La polygamie interdite en Guinée « sauf si la première épouse permet à son mari d’épouser une deuxième femme »

Les députés guinéens ont voté le jeudi 9 mai 2019, une loi interdisant désormais la pratique de la polygamie. Ce vote a provoqué un tollé en Guinée.

Ce vote a provoqué un tollé dans la capitale, Conakry, avec de vives contestations de la part de certains acteurs de la société civile. Sur les 113 députés de l’Assemblée nationale, 69 ont voté pour et deux contre à l’issue de débats houleux et tendus entre pro et anti-polygamie.

Après une première lecture et le retour du texte au gouvernement pour amendement, le président Alpha Condé avait demandé aux députés un vote massif en faveur de cette loi défendant la monogamie.

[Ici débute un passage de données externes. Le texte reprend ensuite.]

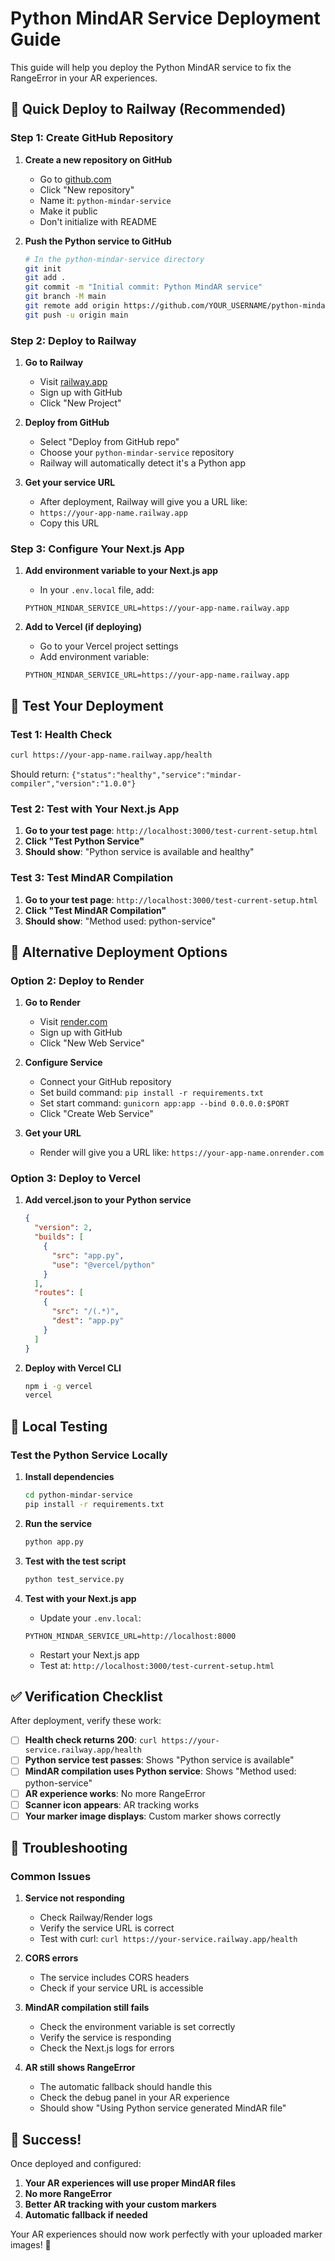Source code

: # Python MindAR Service Deployment Guide

This guide will help you deploy the Python MindAR service to fix the RangeError in your AR experiences.

## 🚀 Quick Deploy to Railway (Recommended)

### Step 1: Create GitHub Repository

1. **Create a new repository on GitHub**
   - Go to [github.com](https://github.com)
   - Click "New repository"
   - Name it: `python-mindar-service`
   - Make it public
   - Don't initialize with README

2. **Push the Python service to GitHub**
   ```bash
   # In the python-mindar-service directory
   git init
   git add .
   git commit -m "Initial commit: Python MindAR service"
   git branch -M main
   git remote add origin https://github.com/YOUR_USERNAME/python-mindar-service.git
   git push -u origin main
   ```

### Step 2: Deploy to Railway

1. **Go to Railway**
   - Visit [railway.app](https://railway.app)
   - Sign up with GitHub
   - Click "New Project"

2. **Deploy from GitHub**
   - Select "Deploy from GitHub repo"
   - Choose your `python-mindar-service` repository
   - Railway will automatically detect it's a Python app

3. **Get your service URL**
   - After deployment, Railway will give you a URL like:
   - `https://your-app-name.railway.app`
   - Copy this URL

### Step 3: Configure Your Next.js App

1. **Add environment variable to your Next.js app**
   - In your `.env.local` file, add:
   ```env
   PYTHON_MINDAR_SERVICE_URL=https://your-app-name.railway.app
   ```

2. **Add to Vercel (if deploying)**
   - Go to your Vercel project settings
   - Add environment variable:
   ```
   PYTHON_MINDAR_SERVICE_URL=https://your-app-name.railway.app
   ```

## 🧪 Test Your Deployment

### Test 1: Health Check
```bash
curl https://your-app-name.railway.app/health
```
Should return: `{"status":"healthy","service":"mindar-compiler","version":"1.0.0"}`

### Test 2: Test with Your Next.js App
1. **Go to your test page**: `http://localhost:3000/test-current-setup.html`
2. **Click "Test Python Service"**
3. **Should show**: "Python service is available and healthy"

### Test 3: Test MindAR Compilation
1. **Go to your test page**: `http://localhost:3000/test-current-setup.html`
2. **Click "Test MindAR Compilation"**
3. **Should show**: "Method used: python-service"

## 🔧 Alternative Deployment Options

### Option 2: Deploy to Render

1. **Go to Render**
   - Visit [render.com](https://render.com)
   - Sign up with GitHub
   - Click "New Web Service"

2. **Configure Service**
   - Connect your GitHub repository
   - Set build command: `pip install -r requirements.txt`
   - Set start command: `gunicorn app:app --bind 0.0.0.0:$PORT`
   - Click "Create Web Service"

3. **Get your URL**
   - Render will give you a URL like: `https://your-app-name.onrender.com`

### Option 3: Deploy to Vercel

1. **Add vercel.json to your Python service**
   ```json
   {
     "version": 2,
     "builds": [
       {
         "src": "app.py",
         "use": "@vercel/python"
       }
     ],
     "routes": [
       {
         "src": "/(.*)",
         "dest": "app.py"
       }
     ]
   }
   ```

2. **Deploy with Vercel CLI**
   ```bash
   npm i -g vercel
   vercel
   ```

## 🧪 Local Testing

### Test the Python Service Locally

1. **Install dependencies**
   ```bash
   cd python-mindar-service
   pip install -r requirements.txt
   ```

2. **Run the service**
   ```bash
   python app.py
   ```

3. **Test with the test script**
   ```bash
   python test_service.py
   ```

4. **Test with your Next.js app**
   - Update your `.env.local`:
   ```env
   PYTHON_MINDAR_SERVICE_URL=http://localhost:8000
   ```
   - Restart your Next.js app
   - Test at: `http://localhost:3000/test-current-setup.html`

## ✅ Verification Checklist

After deployment, verify these work:

- [ ] **Health check returns 200**: `curl https://your-service.railway.app/health`
- [ ] **Python service test passes**: Shows "Python service is available"
- [ ] **MindAR compilation uses Python service**: Shows "Method used: python-service"
- [ ] **AR experience works**: No more RangeError
- [ ] **Scanner icon appears**: AR tracking works
- [ ] **Your marker image displays**: Custom marker shows correctly

## 🐛 Troubleshooting

### Common Issues

1. **Service not responding**
   - Check Railway/Render logs
   - Verify the service URL is correct
   - Test with curl: `curl https://your-service.railway.app/health`

2. **CORS errors**
   - The service includes CORS headers
   - Check if your service URL is accessible

3. **MindAR compilation still fails**
   - Check the environment variable is set correctly
   - Verify the service is responding
   - Check the Next.js logs for errors

4. **AR still shows RangeError**
   - The automatic fallback should handle this
   - Check the debug panel in your AR experience
   - Should show "Using Python service generated MindAR file"

## 🎉 Success!

Once deployed and configured:

1. **Your AR experiences will use proper MindAR files**
2. **No more RangeError**
3. **Better AR tracking with your custom markers**
4. **Automatic fallback if needed**

Your AR experiences should now work perfectly with your uploaded marker images! 🚀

Face à certaines inquiétudes d’une population guinéenne majoritairement musulmane, la nouvelle loi a tout de même tenu compte de certaines réalités culturelles et sociologiques, précisant que la polygamie est interdite « sauf si la première épouse donne son accord pour permettre à son mari d’épouser une deuxième femme.

En Guinée, l’Assemblée nationale a adopté ce jeudi 9 mai, un nouveau code civil avec une particularité, le texte introduit un article sur la monogamie. En décembre dernier, les députés avaient à la majorité adopté un texte contraire, qui introduisait la polygamie. C’est donc un changement, mais beaucoup reste encore à faire pour faire évoluer les pratiques.
Avec ce nouveau Code civil, la monogamie devient la règle. Ce statut a été obtenu après de long mois de discussions au sein d’une Assemblée assez réticente. Fatou Souaré, directrice de l’ONG Women in Africa, se félicite de ce premier pas.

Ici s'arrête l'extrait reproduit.